God had made a first covenant with His people. In that agreement, He chose to lead them out of slavery (Jeremiah 31:32). The problem was that although He physically delivered them out of physical slavery, they still did not follow Him (Jeremiah 31:32). Instead, they disobeyed Him. The power of the Exodus was in the obedience of the people. But the people failed.
The Exodus event was a powerful show of God’s power. However, the people forgot how powerful God was. They needed a constant reminder to know God (Jeremiah 31:34).
So God brings His Son into the world. He allows His Son to make the sacrifice will deliver God’s people from the power of sin. This is the new agreement (Jeremiah 31:31, Jeremiah 31:33). The power would be broken by forgiveness.Knowing God is tied to forgiveness of sin.

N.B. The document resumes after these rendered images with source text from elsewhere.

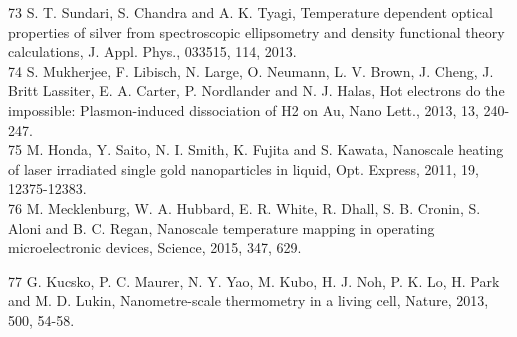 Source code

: \documentclass[10pt]{article}
\begin{document}
73 S. T. Sundari, S. Chandra and A. K. Tyagi, Temperature dependent optical properties of silver from spectroscopic ellipsometry and density functional theory calculations, J. Appl. Phys., 033515, 114, 2013.\\
74 S. Mukherjee, F. Libisch, N. Large, O. Neumann, L. V. Brown, J. Cheng, J. Britt Lassiter, E. A. Carter, P. Nordlander and N. J. Halas, Hot electrons do the impossible: Plasmon-induced dissociation of H2 on Au, Nano Lett., 2013, 13, 240-247.\\
75 M. Honda, Y. Saito, N. I. Smith, K. Fujita and S. Kawata, Nanoscale heating of laser irradiated single gold nanoparticles in liquid, Opt. Express, 2011, 19, 12375-12383.\\
76 M. Mecklenburg, W. A. Hubbard, E. R. White, R. Dhall, S. B. Cronin, S. Aloni and B. C. Regan, Nanoscale temperature mapping in operating microelectronic devices, Science, 2015, 347, 629.

77 G. Kucsko, P. C. Maurer, N. Y. Yao, M. Kubo, H. J. Noh, P. K. Lo, H. Park and M. D. Lukin, Nanometre-scale thermometry in a living cell, Nature, 2013, 500, 54-58.
\end{document}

God allows Jesus to die on the cross. The sin is paid and the sin debt is forgiven. The power in this event is that since God’s Son paid the debt, God the Father can forget. He forgives us by forgetting what we owe Him. He saw that His Son paid the debt, and so God forgets the sin debt which we originally owe Him.
Our debt is forgiven, and our obligation is forgotten.
God has forgiven our debt and He has forgotten our sin.
Why is this important? Because the act of forgiveness ends in forgetting. People say that they may forgive but never forget. God says: “I forgive and I forget.”
To forgive is to forget.
When we enter this Christmas season, we need to be reminded that we may meet people who need forgiveness. They all need our forget-ness.
Forgetting the wrongdoing shows the other person that I have truly forgiven them. Salvation only works if the sins which are forgiven are also forgotten.